A lot of people have been telling me lately about how they have "older" people in their college classes. They all say, "Oh that's fine, we have someone who is 45 in our calculus class!" but the thing is I want to be viewed exactly the same as all the other students. I want to be able to make friends with people in the "traditional" college age group (18-22) as I really feel like I can relate to them more than older students. 

I realize I'm only a few years older than your "average" freshman, I'm still in that age group and I'm still living in that mentality, but I just FEEL old. I feel like I LOOK older. My skin isn't as good as it was when I was 18, my hair isn't as nice was it was when I was 18 and I just know that I feel older whenever I'm around people in their teens. I feel like other younger students are going to recognize the fact that I'm older than them and either make me feel alienated because they think I'm too old to socialize with, or make me feel like I'm supposed to act older and more mature than they are. I can only imagine someone potentially asking what I've done with my life since being out of school and having to answer, sheepishly, "nothin." 

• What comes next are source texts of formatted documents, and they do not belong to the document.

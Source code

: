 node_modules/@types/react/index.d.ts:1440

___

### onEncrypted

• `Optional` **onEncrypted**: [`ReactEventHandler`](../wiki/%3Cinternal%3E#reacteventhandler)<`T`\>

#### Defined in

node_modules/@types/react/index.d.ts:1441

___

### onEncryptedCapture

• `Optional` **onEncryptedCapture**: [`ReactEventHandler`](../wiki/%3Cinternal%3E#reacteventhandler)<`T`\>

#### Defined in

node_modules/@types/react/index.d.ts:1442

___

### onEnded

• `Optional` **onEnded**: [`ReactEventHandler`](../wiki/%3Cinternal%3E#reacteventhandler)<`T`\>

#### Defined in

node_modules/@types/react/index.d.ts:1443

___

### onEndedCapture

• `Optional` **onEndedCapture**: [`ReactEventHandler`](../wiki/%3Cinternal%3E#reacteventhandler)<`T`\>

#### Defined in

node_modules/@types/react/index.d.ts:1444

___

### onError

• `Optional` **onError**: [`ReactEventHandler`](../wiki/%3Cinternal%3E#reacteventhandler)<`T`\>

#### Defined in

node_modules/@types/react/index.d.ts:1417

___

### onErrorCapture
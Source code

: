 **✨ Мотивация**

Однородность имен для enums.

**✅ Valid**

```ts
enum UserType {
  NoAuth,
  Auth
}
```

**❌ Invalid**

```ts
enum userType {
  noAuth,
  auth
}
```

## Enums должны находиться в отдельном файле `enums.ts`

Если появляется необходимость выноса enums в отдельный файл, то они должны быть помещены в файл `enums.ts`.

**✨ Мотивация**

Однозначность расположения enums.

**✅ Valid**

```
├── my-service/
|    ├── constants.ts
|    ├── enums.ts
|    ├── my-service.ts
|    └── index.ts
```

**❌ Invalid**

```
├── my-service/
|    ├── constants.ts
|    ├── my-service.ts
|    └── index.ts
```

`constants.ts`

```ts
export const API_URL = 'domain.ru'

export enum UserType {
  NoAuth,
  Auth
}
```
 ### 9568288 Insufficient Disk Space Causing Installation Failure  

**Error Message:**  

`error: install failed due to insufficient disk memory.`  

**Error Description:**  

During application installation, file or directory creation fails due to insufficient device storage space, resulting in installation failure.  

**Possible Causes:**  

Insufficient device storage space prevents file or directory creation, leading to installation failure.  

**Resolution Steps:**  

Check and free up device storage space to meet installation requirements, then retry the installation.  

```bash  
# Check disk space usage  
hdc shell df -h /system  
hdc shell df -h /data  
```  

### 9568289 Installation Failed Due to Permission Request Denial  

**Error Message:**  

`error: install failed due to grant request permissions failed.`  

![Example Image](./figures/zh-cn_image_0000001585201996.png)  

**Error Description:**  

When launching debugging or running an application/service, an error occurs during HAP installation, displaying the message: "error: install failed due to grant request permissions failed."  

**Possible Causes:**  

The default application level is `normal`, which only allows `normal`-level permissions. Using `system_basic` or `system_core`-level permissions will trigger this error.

My current game plan is community college in the fall, earn some credits and ultimately transfer to University. I want to be one of the few members of my family to actually attend a real University and graduate. It seems like an average-ish dream but I really want to make it happen before I really am too old for it to mean anything. But I also want to have the social life that I've cheated myself out of for the last few years. I've never been a partier obviously, but I would even love to attend a college party once or twice once I attend University, but I'm afraid by that point (I'll be 24 or 25 probably :\) I'll be too old. Do you think it's possible for me to fit in and be recognized as an average college student even if don't feel like one?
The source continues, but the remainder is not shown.